L’attrice e l’attore non protagonista hanno rappresentato forse le selezioni meno ricche di suspense della serata, ma sono state tra le più emozionanti, con Ariana DeBose e Troy Kotsur che hanno vinto rispettivamente per il remake di Steven Spielberg di “West Side Story” e “CODA”. Kotsur diventa solo il secondo attore sordo ad essere premiato, dopo la sua co-protagonista Marlee Matlin, che è stata premiata per “Children of a Lesser God” nel 1987.
Steven Spielberg, da sinistra, Rita Moreno e Ariana DeBose in arrivo agli Oscar.

Dopo aver ringraziato Spielberg e la co-protagonista Rita Moreno (che originariamente ha interpretato il ruolo), DeBose ha parlato di essere una donna afro-latina queer, citando il film dicendo a coloro che potrebbero chiedersi come si adattano: “C’è davvero un posto per noi. “

Questlove ha accettato in lacrime un Oscar per il suo documentario “Summer of Soul”, e il giapponese “Drive My Car” ha ottenuto il miglior film internazionale, con il dramma di tre ore che ha ottenuto anche una nomination come miglior film.

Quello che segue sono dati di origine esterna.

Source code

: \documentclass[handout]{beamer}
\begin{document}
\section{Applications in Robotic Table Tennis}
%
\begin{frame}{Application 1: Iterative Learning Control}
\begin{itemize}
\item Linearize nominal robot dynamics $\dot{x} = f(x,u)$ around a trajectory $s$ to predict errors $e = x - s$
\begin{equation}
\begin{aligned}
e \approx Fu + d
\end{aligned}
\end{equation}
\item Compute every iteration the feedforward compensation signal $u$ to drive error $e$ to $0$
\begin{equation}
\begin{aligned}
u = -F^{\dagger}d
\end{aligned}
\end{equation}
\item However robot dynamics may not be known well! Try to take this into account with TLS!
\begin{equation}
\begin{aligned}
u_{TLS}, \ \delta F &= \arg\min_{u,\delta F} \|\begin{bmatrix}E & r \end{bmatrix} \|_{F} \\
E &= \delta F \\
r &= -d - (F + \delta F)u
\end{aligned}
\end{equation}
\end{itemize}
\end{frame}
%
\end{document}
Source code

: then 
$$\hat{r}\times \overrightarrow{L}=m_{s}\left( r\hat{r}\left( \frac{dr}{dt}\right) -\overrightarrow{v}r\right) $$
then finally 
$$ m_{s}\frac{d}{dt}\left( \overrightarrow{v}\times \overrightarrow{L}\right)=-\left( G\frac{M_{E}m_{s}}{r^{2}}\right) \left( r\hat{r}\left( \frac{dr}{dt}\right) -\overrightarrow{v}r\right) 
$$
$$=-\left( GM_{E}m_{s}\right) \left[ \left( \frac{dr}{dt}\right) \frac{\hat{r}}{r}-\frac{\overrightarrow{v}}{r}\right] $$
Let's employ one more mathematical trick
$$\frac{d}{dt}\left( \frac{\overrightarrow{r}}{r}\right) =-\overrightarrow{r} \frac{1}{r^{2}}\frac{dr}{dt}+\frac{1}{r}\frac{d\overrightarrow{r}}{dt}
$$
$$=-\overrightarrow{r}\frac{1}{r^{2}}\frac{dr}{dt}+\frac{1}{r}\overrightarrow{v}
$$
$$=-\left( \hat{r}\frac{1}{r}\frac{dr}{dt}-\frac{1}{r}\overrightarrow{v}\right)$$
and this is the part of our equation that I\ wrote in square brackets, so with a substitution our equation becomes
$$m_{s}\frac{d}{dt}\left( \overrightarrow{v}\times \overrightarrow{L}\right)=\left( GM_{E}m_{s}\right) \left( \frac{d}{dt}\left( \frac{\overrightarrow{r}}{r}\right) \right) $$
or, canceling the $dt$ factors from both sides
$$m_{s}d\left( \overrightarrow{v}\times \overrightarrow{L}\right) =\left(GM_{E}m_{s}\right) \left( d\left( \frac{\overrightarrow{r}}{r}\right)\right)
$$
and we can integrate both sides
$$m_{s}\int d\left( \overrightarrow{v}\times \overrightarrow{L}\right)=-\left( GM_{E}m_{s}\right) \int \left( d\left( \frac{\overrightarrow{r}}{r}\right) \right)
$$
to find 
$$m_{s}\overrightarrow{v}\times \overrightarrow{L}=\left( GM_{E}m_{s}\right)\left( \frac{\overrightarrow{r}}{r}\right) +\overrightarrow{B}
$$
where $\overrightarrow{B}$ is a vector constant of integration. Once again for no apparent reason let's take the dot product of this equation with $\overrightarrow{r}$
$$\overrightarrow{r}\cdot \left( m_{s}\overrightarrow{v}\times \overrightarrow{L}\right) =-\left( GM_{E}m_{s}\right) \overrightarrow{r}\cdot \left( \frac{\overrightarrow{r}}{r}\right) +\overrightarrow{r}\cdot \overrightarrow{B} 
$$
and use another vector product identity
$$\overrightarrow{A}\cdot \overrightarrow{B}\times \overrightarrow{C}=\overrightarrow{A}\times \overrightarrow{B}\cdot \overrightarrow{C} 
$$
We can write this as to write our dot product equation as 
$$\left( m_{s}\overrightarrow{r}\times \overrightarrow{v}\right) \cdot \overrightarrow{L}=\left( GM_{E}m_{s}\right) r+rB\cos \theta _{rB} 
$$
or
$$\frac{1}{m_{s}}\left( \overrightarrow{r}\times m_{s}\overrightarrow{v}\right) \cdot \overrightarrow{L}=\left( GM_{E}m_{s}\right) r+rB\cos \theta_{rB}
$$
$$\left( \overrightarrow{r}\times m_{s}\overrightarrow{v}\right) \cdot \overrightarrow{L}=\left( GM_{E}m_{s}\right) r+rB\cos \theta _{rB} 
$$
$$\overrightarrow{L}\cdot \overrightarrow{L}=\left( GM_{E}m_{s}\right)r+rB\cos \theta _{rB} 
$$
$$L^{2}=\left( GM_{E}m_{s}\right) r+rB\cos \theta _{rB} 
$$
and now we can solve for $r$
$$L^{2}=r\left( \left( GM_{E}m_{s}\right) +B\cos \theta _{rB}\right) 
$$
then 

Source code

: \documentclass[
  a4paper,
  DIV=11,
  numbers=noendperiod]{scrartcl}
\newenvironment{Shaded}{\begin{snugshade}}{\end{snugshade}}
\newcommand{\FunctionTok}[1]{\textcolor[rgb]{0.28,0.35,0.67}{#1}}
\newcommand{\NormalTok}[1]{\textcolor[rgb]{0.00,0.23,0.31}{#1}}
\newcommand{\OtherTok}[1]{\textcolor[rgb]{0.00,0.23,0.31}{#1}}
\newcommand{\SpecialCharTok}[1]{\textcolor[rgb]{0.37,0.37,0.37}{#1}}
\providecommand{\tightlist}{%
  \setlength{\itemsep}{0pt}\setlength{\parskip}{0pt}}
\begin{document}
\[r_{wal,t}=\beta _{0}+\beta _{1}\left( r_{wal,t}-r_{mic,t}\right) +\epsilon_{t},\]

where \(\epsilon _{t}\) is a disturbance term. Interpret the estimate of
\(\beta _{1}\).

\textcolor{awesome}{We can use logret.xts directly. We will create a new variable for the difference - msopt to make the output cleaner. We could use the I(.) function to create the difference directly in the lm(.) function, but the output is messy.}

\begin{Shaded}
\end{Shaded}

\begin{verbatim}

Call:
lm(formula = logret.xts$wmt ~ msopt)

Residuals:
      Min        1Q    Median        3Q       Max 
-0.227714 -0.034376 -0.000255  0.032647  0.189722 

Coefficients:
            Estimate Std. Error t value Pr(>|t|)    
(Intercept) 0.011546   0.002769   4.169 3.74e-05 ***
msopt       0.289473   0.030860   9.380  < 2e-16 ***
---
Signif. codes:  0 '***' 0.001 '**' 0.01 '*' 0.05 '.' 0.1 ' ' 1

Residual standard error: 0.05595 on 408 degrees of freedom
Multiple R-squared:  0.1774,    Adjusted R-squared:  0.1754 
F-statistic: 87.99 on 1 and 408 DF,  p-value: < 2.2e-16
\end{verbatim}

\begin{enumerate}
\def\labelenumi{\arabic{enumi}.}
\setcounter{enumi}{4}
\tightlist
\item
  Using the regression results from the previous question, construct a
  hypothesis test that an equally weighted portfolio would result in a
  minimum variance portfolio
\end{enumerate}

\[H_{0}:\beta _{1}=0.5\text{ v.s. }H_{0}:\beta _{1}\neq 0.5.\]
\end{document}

Kenneth Branagh, otto volte candidato in varie categorie, ha ricevuto il suo primo Oscar per aver scritto “Belfast”, lo sguardo profondamente personale sulla sua terra natale che ha anche diretto e prodotto.

Sebbene i Grammy e i Tony utilizzino un formato simile nei premi che cambiano nel tempo, molti membri dell’Academy si sono lamentati della mancanza percepita di quei candidati. Tuttavia, c’è stato un accresciuto senso di urgenza per semplificare la presentazione dopo che gli Oscar sono crollati a livelli record lo scorso anno, così come molti importanti spettacoli di premi.

L’interruttore ha fatto risparmiare solo un po’ di tempo, che è stato utilizzato su brani musicali sontuosi – inclusa una versione colorata della canzone di “Encanto” “We Don’t Talk About Bruno” – pezzi comici come far cadere Schumer dalle travi vestito da Spider-Man, e mostrare i “preferiti dai fan” come non scientificamente votati tramite Twitter.

La trasmissione incorporava anche la sua parte di nostalgia, tra cui un tributo al film di James Bond per il 60° anniversario, le riunioni del cast di “White Men Can’t Jump”, “Juno” e “Pulp Fiction” e una celebrazione del 50° anniversario di “Il Padrino”. , “portando il regista Francis Ford Coppola, Al Pacino e Robert De Niro per una standing ovation.

L’ultimo film di Bond, “No Time to Die”, ha ottenuto la migliore canzone per Billie Eilish e Finneas O’Connell, uno dei pochi premi assegnati a un successo al botteghino, poiché l’industria si divide sempre più tra piatti popolari e di prestigio.